Aboriginal Principles For Sustainable DevelopmentPublished: 2009
The Australian Aborigines sustained their societies on their island continent into our days for at least 40,000 years, possibly as long as 60,000 years. This makes their society model both one of the earliest we know and their sustainability record possibly the longest that we have evidence of. In contrast, the Western exploitation or mining paradigm has brought Australian society to a perilous state in less than 200 years. Insights into how one of the Aboriginal peoples organised their societies to survive on a naturally fragile continent therefore has a value – also for societies today, because the Australian continent can be seen as a bellwether for the planet as a whole, which arguably is rapidly becoming more fragile.

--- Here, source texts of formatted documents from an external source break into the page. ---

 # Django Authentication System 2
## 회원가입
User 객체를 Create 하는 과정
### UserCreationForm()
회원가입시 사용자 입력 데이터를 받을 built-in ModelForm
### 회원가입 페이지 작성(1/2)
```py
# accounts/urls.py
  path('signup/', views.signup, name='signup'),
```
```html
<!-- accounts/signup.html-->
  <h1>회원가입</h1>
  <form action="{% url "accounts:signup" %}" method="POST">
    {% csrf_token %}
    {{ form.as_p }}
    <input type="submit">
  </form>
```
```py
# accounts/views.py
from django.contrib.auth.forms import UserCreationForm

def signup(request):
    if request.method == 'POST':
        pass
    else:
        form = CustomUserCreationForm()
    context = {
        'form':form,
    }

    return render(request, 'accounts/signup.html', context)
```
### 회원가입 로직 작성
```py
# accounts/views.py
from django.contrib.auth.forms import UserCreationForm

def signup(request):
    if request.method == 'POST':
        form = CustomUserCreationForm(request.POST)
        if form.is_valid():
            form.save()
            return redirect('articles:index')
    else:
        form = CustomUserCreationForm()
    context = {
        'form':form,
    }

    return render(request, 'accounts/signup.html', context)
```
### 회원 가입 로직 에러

By deriving the governing principles behind the Australian Aboriginal gardening paradigm the paper aims to contribute to the reform stream in the sustainable development debate.

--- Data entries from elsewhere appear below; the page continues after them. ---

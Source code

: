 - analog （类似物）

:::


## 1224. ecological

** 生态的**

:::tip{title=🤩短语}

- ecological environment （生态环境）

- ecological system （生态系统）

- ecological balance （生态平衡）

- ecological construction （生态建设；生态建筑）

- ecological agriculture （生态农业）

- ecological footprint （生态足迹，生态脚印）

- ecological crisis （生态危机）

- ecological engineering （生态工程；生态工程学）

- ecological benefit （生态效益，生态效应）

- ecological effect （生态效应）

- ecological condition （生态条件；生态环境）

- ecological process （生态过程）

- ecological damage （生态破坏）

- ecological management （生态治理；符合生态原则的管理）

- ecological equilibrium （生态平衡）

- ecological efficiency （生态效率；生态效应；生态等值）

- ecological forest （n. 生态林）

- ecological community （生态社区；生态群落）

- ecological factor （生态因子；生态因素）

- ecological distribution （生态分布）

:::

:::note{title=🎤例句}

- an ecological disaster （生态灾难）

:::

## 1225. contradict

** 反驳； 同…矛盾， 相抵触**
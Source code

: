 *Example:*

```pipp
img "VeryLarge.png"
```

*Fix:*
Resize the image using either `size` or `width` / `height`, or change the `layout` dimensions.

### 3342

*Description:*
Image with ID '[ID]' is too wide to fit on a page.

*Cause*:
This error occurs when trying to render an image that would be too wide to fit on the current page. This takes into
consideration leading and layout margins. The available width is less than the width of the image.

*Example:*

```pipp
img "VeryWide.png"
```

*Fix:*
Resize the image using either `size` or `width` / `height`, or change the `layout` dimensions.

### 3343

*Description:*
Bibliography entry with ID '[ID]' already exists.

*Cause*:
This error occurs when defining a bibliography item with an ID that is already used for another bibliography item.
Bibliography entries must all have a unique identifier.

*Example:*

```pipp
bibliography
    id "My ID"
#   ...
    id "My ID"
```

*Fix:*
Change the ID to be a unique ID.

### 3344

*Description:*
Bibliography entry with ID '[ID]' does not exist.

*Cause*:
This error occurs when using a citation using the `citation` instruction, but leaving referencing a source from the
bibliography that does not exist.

Sustainable development has become an arena where people bring already existing political and philosophical outlooks to a debate characterised by fundamental dichotomies. This paper presents an analysis of ten Australian Aboriginal law stories to derive a range of principles for how the Nhunggabarra people of Australia sustained their society against three such dichotomies: ‘holism vs. fragmentation’, ‘strong’ vs. ‘weak’ SD; and ‘growth vs. no-growth’ economy. The Aboriginal sustainability model is possibly the oldest we have some evidence of, with a successful track record of several tens of thousand years. It is a surprisingly ‘realistic’ model; neither representative of strong SD, nor does it give arguments to no-growth proponents. The paper argues against a common perception that modern industrialised societies cannot learn from indigenous societies: It is a matter of perspective. Although many practices and solutions are not viable for our time, we can learn from the principles and the governance models as a whole. The Nhunggabarra society model provides a set of such principles, with a sustainability track record. Australia, therefore, has two models, the Aboriginal and the industrial, both implemented on a continent, which can be seen as a bellwether for the planet as a whole – a unique learning opportunity for the discourse on sustainable development.